I figure the consoles are going x86 to reduce development costs. Most game performance nowadays seems more dependent on GPU acceleration than raw CPU compute power. Even the physics calculations now seem to be living in the GPU.
Plus, for most users CPUs are now largely irrelevent anyway. I spent about 6 months using an eeePC laptop (Atom powered) connected to a 21" monitor and keyboard; it was only on the very rare occasion I'd do something CPU intensive that I'd remember it was a piece of crap netbook.
The P5020 is a recent design CPU; for most tasks it will probably be overkill. For CPU intensive tasks (for example 3D rendering) it may not be as great as the latest x86 but then when you're talking 10 hour render times, a ~25% difference isn't such a huge deal. Plus, much of this is moving to the GPU too (CUDA, OpenCL, Cycles render engine).

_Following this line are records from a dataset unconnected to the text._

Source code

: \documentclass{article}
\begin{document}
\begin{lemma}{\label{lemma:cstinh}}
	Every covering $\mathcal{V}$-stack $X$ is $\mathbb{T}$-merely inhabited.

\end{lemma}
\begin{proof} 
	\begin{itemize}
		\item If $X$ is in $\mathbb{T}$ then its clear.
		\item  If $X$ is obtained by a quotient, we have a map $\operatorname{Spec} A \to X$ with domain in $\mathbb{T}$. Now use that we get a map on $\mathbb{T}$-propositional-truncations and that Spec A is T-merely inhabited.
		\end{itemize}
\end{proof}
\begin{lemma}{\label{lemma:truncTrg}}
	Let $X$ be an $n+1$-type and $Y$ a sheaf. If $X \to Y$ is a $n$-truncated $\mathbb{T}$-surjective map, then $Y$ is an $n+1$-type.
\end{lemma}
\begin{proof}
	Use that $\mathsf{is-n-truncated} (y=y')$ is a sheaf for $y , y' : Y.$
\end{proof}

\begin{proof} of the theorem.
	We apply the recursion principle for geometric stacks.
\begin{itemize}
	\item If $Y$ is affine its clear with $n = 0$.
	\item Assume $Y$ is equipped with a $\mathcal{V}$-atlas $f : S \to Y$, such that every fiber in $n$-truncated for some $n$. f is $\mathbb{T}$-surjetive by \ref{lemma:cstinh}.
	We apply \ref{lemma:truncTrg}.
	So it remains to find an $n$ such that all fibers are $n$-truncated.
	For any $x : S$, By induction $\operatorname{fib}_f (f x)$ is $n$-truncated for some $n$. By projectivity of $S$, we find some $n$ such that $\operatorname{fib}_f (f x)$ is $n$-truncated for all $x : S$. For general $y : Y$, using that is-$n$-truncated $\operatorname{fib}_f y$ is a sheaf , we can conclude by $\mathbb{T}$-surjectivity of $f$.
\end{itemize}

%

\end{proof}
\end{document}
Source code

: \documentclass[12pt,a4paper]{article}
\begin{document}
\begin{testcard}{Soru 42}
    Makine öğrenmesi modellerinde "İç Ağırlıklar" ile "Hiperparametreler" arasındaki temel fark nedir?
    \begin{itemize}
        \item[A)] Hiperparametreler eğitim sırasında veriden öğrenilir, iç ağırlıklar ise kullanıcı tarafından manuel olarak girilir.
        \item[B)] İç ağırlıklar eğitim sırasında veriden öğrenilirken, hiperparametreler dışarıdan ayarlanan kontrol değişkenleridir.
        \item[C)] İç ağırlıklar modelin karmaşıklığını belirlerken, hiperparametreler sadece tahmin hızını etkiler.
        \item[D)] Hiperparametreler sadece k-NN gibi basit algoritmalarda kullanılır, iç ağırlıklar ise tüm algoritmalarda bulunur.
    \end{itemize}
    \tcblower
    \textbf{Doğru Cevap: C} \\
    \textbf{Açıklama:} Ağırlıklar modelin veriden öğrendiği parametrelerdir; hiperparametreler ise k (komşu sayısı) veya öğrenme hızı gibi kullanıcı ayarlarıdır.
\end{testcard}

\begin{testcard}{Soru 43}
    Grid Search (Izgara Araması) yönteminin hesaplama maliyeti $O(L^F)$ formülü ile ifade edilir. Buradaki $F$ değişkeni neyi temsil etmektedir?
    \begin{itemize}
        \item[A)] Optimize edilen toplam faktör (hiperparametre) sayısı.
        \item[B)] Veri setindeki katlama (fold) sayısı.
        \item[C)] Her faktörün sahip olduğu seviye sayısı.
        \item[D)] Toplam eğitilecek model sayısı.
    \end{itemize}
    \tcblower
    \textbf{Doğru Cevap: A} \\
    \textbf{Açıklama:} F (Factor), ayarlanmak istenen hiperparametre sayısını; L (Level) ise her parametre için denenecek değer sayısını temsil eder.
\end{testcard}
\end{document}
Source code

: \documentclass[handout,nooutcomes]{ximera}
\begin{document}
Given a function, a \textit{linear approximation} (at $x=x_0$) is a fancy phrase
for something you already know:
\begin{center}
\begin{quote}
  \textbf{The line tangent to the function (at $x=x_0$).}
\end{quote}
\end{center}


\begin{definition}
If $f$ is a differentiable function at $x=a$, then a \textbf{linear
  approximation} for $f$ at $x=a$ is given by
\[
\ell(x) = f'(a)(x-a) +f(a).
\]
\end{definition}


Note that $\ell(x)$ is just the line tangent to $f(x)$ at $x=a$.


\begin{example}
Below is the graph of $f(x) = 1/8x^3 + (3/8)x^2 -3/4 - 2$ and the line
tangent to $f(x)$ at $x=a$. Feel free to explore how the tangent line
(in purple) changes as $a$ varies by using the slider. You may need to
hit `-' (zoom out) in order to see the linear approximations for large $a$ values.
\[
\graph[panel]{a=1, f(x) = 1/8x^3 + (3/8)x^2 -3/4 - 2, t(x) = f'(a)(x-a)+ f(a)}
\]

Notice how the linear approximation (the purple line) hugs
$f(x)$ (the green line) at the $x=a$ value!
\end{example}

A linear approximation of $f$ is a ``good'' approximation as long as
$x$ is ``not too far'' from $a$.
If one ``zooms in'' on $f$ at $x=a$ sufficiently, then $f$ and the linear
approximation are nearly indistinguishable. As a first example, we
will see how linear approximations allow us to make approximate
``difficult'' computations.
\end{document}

I guess my point is - the CPU is a significant (?) step up from the PA6T, it provides a future roadmap and will probably cost less than the X1000. Comparing a new gen Amiga to a PC or games console is pointless.
My main concerns revolve around the SMP kernel, how much software will break as a consequence and how stable/usable the OS will be as a daily use desktop. Most of the apps I use are open source and AFAIK lack any native Amiga equivelents. I could get by using X (if stable?) but OS4 deserves to be more than a dumb X terminal.
I hope with further development of both the hardware and OS, software development will follow.